> _DATASET EXCERPTS_

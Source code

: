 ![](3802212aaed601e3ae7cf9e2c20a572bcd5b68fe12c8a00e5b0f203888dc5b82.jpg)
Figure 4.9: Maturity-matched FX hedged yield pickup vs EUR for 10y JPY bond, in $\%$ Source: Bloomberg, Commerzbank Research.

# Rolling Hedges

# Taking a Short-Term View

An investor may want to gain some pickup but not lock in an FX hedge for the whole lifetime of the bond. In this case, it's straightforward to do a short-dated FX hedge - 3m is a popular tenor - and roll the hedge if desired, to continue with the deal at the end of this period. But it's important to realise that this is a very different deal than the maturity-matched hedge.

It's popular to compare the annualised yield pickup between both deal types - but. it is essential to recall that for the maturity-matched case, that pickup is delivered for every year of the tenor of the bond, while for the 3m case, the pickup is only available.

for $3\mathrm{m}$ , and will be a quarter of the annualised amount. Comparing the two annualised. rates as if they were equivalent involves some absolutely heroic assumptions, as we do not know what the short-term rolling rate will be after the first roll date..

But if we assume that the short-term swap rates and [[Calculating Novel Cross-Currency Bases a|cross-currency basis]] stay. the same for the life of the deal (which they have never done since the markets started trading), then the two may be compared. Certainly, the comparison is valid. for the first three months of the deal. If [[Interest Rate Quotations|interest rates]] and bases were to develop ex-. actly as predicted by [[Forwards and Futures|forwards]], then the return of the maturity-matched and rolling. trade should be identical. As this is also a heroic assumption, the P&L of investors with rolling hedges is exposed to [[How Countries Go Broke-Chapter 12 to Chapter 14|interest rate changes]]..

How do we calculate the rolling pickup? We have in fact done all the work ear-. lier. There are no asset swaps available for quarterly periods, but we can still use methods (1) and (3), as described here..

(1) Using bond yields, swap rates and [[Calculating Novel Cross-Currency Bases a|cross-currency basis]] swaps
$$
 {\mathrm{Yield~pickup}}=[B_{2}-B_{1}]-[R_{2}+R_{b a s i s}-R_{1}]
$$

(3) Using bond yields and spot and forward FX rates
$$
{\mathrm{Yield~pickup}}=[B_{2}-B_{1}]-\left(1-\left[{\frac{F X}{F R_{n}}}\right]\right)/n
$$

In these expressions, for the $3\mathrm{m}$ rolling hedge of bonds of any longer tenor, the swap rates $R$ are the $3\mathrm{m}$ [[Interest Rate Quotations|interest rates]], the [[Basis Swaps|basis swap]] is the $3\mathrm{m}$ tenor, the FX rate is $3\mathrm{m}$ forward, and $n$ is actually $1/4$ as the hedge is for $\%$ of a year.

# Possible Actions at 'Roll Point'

> _PROBLEM STATEMENT_
Write the data out again, verbatim.

> _RESPONSE TO THE TASK_
Source code

: ![](3802212aaed601e3ae7cf9e2c20a572bcd5b68fe12c8a00e5b0f203888dc5b82.jpg)
Figure 4.9: Maturity-matched FX hedged yield pickup vs EUR for 10y JPY bond, in $\%$ Source: Bloomberg, Commerzbank Research.

# Rolling Hedges

# Taking a Short-Term View

An investor may want to gain some pickup but not lock in an FX hedge for the whole lifetime of the bond. In this case, it's straightforward to do a short-dated FX hedge - 3m is a popular tenor - and roll the hedge if desired, to continue with the deal at the end of this period. But it's important to realise that this is a very different deal than the maturity-matched hedge.

It's popular to compare the annualised yield pickup between both deal types - but. it is essential to recall that for the maturity-matched case, that pickup is delivered for every year of the tenor of the bond, while for the 3m case, the pickup is only available.

for $3\mathrm{m}$ , and will be a quarter of the annualised amount. Comparing the two annualised. rates as if they were equivalent involves some absolutely heroic assumptions, as we do not know what the short-term rolling rate will be after the first roll date..

But if we assume that the short-term swap rates and [[Calculating Novel Cross-Currency Bases a|cross-currency basis]] stay. the same for the life of the deal (which they have never done since the markets started trading), then the two may be compared. Certainly, the comparison is valid. for the first three months of the deal. If [[Interest Rate Quotations|interest rates]] and bases were to develop ex-. actly as predicted by [[Forwards and Futures|forwards]], then the return of the maturity-matched and rolling. trade should be identical. As this is also a heroic assumption, the P&L of investors with rolling hedges is exposed to [[How Countries Go Broke-Chapter 12 to Chapter 14|interest rate changes]]..

How do we calculate the rolling pickup? We have in fact done all the work ear-. lier. There are no asset swaps available for quarterly periods, but we can still use methods (1) and (3), as described here..

(1) Using bond yields, swap rates and [[Calculating Novel Cross-Currency Bases a|cross-currency basis]] swaps
$$
 {\mathrm{Yield~pickup}}=[B_{2}-B_{1}]-[R_{2}+R_{b a s i s}-R_{1}]
$$

(3) Using bond yields and spot and forward FX rates
$$
{\mathrm{Yield~pickup}}=[B_{2}-B_{1}]-\left(1-\left[{\frac{F X}{F R_{n}}}\right]\right)/n
$$

In these expressions, for the $3\mathrm{m}$ rolling hedge of bonds of any longer tenor, the swap rates $R$ are the $3\mathrm{m}$ [[Interest Rate Quotations|interest rates]], the [[Basis Swaps|basis swap]] is the $3\mathrm{m}$ tenor, the FX rate is $3\mathrm{m}$ forward, and $n$ is actually $1/4$ as the hedge is for $\%$ of a year.

# Possible Actions at 'Roll Point'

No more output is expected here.